Aby—supplicating, making du’a
——————–on the dried peel of the lamb.


The Shortest Road Home


By a spilled bag of popcorn,
———-a conference of squirrels also,

curds of skim milk lie innocently,
———-seasoned, on a plate.

I imagine a boy playing harmonica
———-in the dark, where the road bend

towards my apartment. In the snow,
———-my feet like a harrow. I remember

my father’s heart, my mother’s harem—
———-a place of her sanctuary,

how we, too, like squirrels
———-conferenced around him,

my daughter pulling his grey
———-beards. Of our lives

in our country of no squirrels
———-or winter, of no coyotes

or Nebraska animal, I see
———-how far home lies, how close

distance feels when I speak
———-and hear my grandmother

both of us, through the mouths
———-and ears of our cellphones.

I planted, on another’s land,
———-red burgundy okra seeds.

The aroma of mother’s stew
———-sings in my garden. Her patte

dish, made of sorghum or
———-sometimes, wheat. Her beef kebab,

her evening corn drink, her hibiscus
———-juice crowded with ice cubes.

Memory is now the shortest road
———-home. How I keep the ones I am

so separated from,
———-close in an embrace

of longing. There are many conflicts
———-only distance could reconcile.




Grief sharpens its teeth to bite you
———-when you least expect. Often,
Facebook reminders ravages my grief-

wound with the salt of memory. Baha, I swear
———-I will stop writing about your death, about grief or
even about writing. But in this photo

your body is still part of our bodies, and your
———-smile, still something traceable on your lips.
Here I am, again, at a desk with my anguish

facing the shadows of a white paper.
———-I wish your body is more than language,
more than music, more than memory. Just more.
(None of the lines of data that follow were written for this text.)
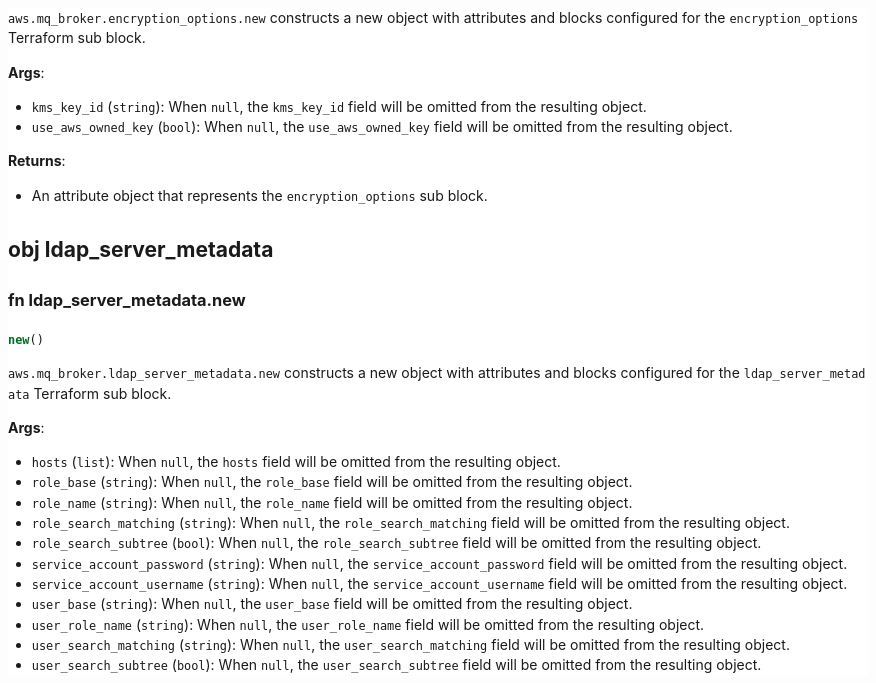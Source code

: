 
`aws.mq_broker.encryption_options.new` constructs a new object with attributes and blocks configured for the `encryption_options`
Terraform sub block.



**Args**:
  - `kms_key_id` (`string`):  When `null`, the `kms_key_id` field will be omitted from the resulting object.
  - `use_aws_owned_key` (`bool`):  When `null`, the `use_aws_owned_key` field will be omitted from the resulting object.

**Returns**:
  - An attribute object that represents the `encryption_options` sub block.


## obj ldap_server_metadata



### fn ldap_server_metadata.new

```ts
new()
```


`aws.mq_broker.ldap_server_metadata.new` constructs a new object with attributes and blocks configured for the `ldap_server_metadata`
Terraform sub block.



**Args**:
  - `hosts` (`list`):  When `null`, the `hosts` field will be omitted from the resulting object.
  - `role_base` (`string`):  When `null`, the `role_base` field will be omitted from the resulting object.
  - `role_name` (`string`):  When `null`, the `role_name` field will be omitted from the resulting object.
  - `role_search_matching` (`string`):  When `null`, the `role_search_matching` field will be omitted from the resulting object.
  - `role_search_subtree` (`bool`):  When `null`, the `role_search_subtree` field will be omitted from the resulting object.
  - `service_account_password` (`string`):  When `null`, the `service_account_password` field will be omitted from the resulting object.
  - `service_account_username` (`string`):  When `null`, the `service_account_username` field will be omitted from the resulting object.
  - `user_base` (`string`):  When `null`, the `user_base` field will be omitted from the resulting object.
  - `user_role_name` (`string`):  When `null`, the `user_role_name` field will be omitted from the resulting object.
  - `user_search_matching` (`string`):  When `null`, the `user_search_matching` field will be omitted from the resulting object.
  - `user_search_subtree` (`bool`):  When `null`, the `user_search_subtree` field will be omitted from the resulting object.
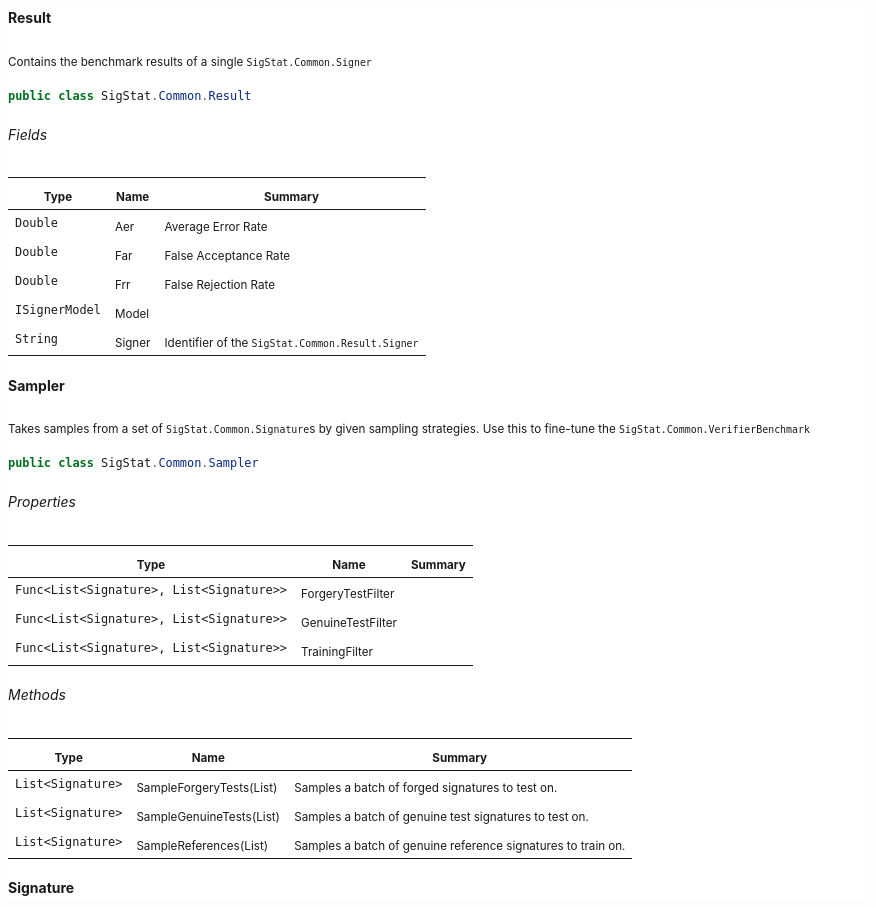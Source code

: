 
#### Result

<sub>Contains the benchmark results of a single `SigStat.Common.Signer`</sub>
```csharp
public class SigStat.Common.Result

```

###### Fields

| <sub>Type</sub> | <sub>Name</sub> | <sub>Summary</sub> | 
| --- | --- | --- | 
| `Double` | <sub>Aer</sub> | <sub>Average Error Rate</sub> | 
| `Double` | <sub>Far</sub> | <sub>False Acceptance Rate</sub> | 
| `Double` | <sub>Frr</sub> | <sub>False Rejection Rate</sub> | 
| `ISignerModel` | <sub>Model</sub> | <sub></sub> | 
| `String` | <sub>Signer</sub> | <sub>Identifier of the `SigStat.Common.Result.Signer`</sub> | 


#### Sampler

<sub>Takes samples from a set of `SigStat.Common.Signature`s by given sampling strategies.  Use this to fine-tune the `SigStat.Common.VerifierBenchmark`</sub>
```csharp
public class SigStat.Common.Sampler

```

###### Properties

| <sub>Type</sub> | <sub>Name</sub> | <sub>Summary</sub> | 
| --- | --- | --- | 
| `Func<List<Signature>, List<Signature>>` | <sub>ForgeryTestFilter</sub> | <sub></sub> | 
| `Func<List<Signature>, List<Signature>>` | <sub>GenuineTestFilter</sub> | <sub></sub> | 
| `Func<List<Signature>, List<Signature>>` | <sub>TrainingFilter</sub> | <sub></sub> | 


###### Methods

| <sub>Type</sub> | <sub>Name</sub> | <sub>Summary</sub> | 
| --- | --- | --- | 
| `List<Signature>` | <sub>SampleForgeryTests(List<Signature>)</sub> | <sub>Samples a batch of forged signatures to test on.</sub> | 
| `List<Signature>` | <sub>SampleGenuineTests(List<Signature>)</sub> | <sub>Samples a batch of genuine test signatures to test on.</sub> | 
| `List<Signature>` | <sub>SampleReferences(List<Signature>)</sub> | <sub>Samples a batch of genuine reference signatures to train on.</sub> | 


#### Signature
But it comes down to, choice—and where
———-grief is distance. What choice do I have
but the ephemeral—this picture on my memory

feed, with your mother’s head resting on mine
———-and your own head, slightly positioned below ours
on your pillow. All of us holding a cynical pout

on our faces. Our bodies miss the warmth
———-of your body. The light you left, burns bright—
still in the wilderness of our hearts.


Saddiq Dzukogi is a Nigerian poet and Asst. professor of English at Mississippi State University. He is the author of Your Crib, My Qibla (University of Nebraska Press, 2021), winner of the 2021 Derek Walcott Prize for Poetry, and the 2022 Julie Suk Award. He is the recipient of numerous fellowships from the Nebraska Art Council, the University of Nebraska-Lincoln, Pen America, and Ebedi International Residency. His poetry is featured in various magazines including POETRY, Ploughshares, Kenyon Review, Poetry London, Guernica, Cincinnati Review, Gulf Coast, and Prairie Schooner. Saddiq lives and writes from Starkville, Mississippi.